What caught my attention:
- They want to roll out 1 billion AI workers by late 2025
- These bots won’t just write code - they’ll handle meetings, make choices, and work with other AI systems
- The boss said “human coding days are numbered in our organization”
- They’re already starting this change right now
My concerns:
This sounds pretty wild to me. If one company needs 1,000 AI agents per human job, that seems like the AI isn’t really that advanced yet. But maybe they’re planning for the long term?
Has anyone else heard about this trend? Are other big companies doing similar things?
I’m wondering if this is just hype or if we should actually be worried about our programming careers. What do you think - is this realistic or just another tech bubble claim?

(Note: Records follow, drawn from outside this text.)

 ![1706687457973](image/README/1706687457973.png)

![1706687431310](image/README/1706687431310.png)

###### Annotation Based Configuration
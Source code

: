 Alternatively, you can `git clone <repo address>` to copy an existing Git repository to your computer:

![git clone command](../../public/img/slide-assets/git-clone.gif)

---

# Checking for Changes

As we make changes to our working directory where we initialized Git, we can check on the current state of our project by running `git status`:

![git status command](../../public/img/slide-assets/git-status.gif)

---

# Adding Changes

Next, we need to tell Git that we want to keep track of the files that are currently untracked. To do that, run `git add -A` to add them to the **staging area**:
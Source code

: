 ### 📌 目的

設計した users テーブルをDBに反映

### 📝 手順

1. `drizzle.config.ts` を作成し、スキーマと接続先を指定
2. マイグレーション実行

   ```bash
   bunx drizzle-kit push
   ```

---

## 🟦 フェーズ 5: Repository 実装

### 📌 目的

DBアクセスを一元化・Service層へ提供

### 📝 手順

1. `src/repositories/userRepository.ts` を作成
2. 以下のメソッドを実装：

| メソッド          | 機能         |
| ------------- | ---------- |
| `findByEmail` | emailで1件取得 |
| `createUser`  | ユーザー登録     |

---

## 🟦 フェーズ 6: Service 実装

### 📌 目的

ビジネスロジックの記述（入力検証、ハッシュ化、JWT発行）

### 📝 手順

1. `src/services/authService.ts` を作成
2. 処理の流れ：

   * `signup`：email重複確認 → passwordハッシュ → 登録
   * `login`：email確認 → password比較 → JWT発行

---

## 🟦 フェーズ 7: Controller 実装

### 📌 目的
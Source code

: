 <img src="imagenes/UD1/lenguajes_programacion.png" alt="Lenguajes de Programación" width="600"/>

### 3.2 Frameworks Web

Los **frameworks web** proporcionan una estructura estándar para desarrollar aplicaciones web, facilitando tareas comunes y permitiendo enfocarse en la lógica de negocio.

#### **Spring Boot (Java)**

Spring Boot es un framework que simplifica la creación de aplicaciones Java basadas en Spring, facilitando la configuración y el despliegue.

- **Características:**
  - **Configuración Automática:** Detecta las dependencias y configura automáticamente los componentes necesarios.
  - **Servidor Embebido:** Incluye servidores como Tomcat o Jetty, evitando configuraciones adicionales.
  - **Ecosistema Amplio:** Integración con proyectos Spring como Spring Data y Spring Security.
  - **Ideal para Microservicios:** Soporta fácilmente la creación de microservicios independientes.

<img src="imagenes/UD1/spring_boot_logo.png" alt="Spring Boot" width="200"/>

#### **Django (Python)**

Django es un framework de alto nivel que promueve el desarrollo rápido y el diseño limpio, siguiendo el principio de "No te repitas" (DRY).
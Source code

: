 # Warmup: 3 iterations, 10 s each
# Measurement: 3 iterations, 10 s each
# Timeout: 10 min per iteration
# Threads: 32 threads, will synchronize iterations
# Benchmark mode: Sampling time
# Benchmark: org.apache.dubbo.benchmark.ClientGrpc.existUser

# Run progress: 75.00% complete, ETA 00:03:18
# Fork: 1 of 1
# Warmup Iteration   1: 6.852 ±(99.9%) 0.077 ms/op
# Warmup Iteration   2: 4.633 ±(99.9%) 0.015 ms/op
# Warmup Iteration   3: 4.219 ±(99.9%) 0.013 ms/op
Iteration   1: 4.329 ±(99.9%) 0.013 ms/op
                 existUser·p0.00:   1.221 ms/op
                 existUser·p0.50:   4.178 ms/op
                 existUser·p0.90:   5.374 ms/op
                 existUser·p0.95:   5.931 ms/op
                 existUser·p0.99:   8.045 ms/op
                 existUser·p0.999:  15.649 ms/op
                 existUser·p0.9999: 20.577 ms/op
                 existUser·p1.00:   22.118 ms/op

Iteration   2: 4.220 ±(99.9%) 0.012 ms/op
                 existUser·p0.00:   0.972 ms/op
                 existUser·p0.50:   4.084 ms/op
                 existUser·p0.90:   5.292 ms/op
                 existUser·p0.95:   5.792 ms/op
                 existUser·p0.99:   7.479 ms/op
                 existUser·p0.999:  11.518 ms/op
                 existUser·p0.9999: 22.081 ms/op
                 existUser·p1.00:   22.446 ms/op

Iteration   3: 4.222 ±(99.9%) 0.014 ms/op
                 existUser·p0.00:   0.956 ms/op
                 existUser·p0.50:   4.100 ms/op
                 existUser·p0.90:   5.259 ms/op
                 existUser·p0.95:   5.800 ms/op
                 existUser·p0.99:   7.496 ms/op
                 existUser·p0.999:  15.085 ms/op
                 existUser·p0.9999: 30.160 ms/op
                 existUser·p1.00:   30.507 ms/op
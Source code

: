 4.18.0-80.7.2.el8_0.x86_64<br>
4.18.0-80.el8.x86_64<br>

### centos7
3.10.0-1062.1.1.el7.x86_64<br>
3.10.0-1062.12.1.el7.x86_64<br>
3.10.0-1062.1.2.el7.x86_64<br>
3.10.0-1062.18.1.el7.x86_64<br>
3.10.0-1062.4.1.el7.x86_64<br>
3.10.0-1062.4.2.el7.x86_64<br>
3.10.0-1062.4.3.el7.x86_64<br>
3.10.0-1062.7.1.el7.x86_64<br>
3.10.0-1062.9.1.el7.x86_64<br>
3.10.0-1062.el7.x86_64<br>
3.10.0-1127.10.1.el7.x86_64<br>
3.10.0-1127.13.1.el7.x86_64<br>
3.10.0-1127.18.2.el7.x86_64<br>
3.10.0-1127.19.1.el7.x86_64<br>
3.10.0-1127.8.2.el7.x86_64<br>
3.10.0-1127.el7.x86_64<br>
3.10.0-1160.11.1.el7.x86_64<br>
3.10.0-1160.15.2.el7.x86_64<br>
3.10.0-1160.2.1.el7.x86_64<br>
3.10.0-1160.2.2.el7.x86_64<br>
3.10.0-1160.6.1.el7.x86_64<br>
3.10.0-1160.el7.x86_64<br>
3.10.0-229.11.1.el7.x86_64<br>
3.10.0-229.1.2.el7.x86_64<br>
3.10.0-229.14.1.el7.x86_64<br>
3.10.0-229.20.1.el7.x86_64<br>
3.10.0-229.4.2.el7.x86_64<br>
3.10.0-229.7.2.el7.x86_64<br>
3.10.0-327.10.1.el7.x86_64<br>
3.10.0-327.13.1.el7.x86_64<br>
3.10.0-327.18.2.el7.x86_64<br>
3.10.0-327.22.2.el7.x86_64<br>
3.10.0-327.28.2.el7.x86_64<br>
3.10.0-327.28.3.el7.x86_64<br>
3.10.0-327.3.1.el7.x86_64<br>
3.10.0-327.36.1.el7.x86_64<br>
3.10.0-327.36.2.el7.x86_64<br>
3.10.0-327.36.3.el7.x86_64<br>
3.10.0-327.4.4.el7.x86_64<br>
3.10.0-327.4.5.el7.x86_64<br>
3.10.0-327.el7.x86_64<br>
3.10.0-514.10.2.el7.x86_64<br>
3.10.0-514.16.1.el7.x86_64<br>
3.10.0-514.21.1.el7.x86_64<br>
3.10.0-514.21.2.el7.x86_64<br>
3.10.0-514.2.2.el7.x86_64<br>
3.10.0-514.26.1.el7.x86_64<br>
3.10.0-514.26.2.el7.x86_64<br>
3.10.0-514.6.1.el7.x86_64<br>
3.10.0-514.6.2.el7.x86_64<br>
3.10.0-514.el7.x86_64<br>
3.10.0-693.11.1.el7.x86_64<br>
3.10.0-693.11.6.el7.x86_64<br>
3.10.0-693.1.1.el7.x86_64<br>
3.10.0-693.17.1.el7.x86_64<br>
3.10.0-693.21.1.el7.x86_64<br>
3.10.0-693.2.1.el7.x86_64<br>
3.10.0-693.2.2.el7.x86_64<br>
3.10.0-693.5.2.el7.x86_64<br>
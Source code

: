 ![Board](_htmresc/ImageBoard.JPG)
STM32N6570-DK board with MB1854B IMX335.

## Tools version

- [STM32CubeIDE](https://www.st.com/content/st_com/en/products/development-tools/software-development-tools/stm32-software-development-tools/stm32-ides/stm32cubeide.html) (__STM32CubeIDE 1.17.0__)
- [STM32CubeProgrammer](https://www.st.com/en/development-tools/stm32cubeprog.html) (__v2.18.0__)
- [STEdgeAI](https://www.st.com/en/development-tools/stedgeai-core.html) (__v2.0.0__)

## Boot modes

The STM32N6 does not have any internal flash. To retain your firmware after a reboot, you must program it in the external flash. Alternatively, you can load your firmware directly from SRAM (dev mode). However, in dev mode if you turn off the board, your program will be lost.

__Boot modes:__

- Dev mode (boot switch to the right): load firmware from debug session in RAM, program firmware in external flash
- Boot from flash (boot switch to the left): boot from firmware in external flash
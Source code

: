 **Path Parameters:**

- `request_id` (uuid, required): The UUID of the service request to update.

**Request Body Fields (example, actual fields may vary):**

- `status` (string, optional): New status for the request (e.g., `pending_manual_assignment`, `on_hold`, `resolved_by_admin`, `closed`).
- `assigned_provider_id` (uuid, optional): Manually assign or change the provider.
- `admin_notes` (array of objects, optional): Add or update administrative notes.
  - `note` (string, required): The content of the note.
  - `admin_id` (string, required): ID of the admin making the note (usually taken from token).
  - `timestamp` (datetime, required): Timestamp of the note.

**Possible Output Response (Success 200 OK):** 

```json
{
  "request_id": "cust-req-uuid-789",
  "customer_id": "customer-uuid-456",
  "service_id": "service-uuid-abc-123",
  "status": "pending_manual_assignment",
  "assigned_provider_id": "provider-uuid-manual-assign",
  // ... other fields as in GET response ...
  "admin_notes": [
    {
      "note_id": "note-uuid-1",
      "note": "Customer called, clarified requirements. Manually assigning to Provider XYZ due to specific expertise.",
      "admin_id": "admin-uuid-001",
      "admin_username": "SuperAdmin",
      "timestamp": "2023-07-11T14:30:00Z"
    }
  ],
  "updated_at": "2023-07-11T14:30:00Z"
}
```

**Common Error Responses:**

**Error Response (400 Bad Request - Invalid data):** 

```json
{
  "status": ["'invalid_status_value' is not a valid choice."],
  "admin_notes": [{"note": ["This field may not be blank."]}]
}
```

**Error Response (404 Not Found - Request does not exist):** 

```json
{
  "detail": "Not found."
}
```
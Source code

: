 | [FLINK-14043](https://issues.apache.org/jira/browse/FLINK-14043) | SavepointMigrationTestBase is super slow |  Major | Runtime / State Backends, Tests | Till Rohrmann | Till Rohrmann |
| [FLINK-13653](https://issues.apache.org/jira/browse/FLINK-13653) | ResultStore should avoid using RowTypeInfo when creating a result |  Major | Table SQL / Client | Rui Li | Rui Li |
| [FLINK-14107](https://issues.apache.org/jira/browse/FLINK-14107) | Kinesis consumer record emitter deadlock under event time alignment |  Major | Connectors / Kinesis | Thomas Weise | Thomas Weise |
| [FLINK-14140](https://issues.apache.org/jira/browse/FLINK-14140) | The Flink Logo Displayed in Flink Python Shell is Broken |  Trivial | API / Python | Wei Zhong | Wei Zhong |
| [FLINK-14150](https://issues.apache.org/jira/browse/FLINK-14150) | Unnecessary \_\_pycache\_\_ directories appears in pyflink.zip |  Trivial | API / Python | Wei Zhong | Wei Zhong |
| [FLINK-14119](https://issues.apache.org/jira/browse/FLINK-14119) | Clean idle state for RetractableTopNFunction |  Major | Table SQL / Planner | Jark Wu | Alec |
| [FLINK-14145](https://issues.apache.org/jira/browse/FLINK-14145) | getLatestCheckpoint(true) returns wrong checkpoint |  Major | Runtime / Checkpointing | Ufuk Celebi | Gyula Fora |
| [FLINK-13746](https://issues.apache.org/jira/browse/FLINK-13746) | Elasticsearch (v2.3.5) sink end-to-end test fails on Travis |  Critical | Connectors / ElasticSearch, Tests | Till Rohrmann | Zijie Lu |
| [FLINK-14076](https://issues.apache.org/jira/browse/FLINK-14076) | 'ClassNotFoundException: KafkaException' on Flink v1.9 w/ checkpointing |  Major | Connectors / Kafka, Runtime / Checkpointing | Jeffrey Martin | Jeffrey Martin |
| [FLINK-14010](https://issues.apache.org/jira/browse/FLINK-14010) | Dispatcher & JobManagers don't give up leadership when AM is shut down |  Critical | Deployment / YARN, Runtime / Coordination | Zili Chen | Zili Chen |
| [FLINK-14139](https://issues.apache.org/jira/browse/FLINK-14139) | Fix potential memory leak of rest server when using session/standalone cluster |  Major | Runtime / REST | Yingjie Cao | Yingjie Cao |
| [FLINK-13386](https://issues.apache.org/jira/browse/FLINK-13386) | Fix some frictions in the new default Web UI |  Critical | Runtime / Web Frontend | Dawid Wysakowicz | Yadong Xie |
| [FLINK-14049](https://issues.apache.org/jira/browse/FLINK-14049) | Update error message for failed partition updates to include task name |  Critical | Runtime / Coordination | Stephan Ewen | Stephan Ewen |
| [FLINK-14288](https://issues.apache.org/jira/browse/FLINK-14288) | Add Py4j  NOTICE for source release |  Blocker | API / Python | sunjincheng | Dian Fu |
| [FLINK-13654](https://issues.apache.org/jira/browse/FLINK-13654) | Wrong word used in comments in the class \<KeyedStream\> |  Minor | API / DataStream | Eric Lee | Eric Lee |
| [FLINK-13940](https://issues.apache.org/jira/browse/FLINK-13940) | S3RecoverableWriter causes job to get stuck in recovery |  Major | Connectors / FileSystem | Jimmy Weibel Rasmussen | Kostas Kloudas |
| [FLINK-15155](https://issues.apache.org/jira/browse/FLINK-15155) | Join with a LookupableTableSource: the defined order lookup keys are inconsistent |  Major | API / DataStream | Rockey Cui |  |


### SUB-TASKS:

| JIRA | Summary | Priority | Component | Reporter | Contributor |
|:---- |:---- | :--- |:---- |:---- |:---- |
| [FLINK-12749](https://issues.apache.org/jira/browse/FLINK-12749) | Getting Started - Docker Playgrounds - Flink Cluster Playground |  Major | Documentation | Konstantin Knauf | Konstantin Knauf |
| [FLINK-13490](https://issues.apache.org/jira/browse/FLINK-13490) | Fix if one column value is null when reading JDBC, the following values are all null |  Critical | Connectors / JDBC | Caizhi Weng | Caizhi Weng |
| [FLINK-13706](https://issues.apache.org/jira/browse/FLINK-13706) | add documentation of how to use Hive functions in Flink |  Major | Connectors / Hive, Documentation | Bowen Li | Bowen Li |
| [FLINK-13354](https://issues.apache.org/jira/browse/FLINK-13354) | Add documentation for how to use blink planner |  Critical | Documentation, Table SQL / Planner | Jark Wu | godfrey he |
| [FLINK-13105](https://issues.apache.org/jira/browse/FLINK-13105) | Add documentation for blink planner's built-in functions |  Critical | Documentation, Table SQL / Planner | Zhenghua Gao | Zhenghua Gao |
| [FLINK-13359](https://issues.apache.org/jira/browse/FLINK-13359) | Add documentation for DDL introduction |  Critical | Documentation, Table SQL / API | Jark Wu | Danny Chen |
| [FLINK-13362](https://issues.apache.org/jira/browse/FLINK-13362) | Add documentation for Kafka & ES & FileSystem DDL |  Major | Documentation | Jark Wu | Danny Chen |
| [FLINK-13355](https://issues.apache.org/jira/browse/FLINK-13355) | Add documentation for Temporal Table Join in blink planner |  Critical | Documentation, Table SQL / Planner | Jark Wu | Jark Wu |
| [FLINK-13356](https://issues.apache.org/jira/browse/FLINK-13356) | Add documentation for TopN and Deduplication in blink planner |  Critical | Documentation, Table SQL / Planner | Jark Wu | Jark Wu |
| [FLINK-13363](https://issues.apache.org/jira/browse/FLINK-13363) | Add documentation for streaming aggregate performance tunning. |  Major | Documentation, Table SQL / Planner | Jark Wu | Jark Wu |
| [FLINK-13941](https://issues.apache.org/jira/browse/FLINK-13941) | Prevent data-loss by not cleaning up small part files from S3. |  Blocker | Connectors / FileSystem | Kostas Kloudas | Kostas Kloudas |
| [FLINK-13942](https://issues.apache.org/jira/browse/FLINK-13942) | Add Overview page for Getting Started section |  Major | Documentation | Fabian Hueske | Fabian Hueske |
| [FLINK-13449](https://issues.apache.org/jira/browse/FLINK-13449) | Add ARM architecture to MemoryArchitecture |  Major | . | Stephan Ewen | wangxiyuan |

totally agree! all this buzz about AI taking over jobs seems overblown. it’s good for some routine tasks, but when it comes to complex coding, human touch is irreplaceable. i feel like this is just a phase.
I’ve been doing enterprise software development for 8+ years, and this is mostly hype. That 1,000 AI bots per developer ratio actually proves AI isn’t that capable yet - if it were truly effective, you wouldn’t need so many. Current AI is great for boilerplate code and repetitive stuff, but it can’t handle architecture decisions, debug complex systems, or understand business requirements. The idea that AI will run meetings and make strategic calls by 2025? That’s laughable given how much context those tasks need. This sounds like marketing BS to pump stock prices or someone who doesn’t understand what these AI tools actually do. Sure, programming will change, but complete replacement in 2025? Not happening with today’s tech.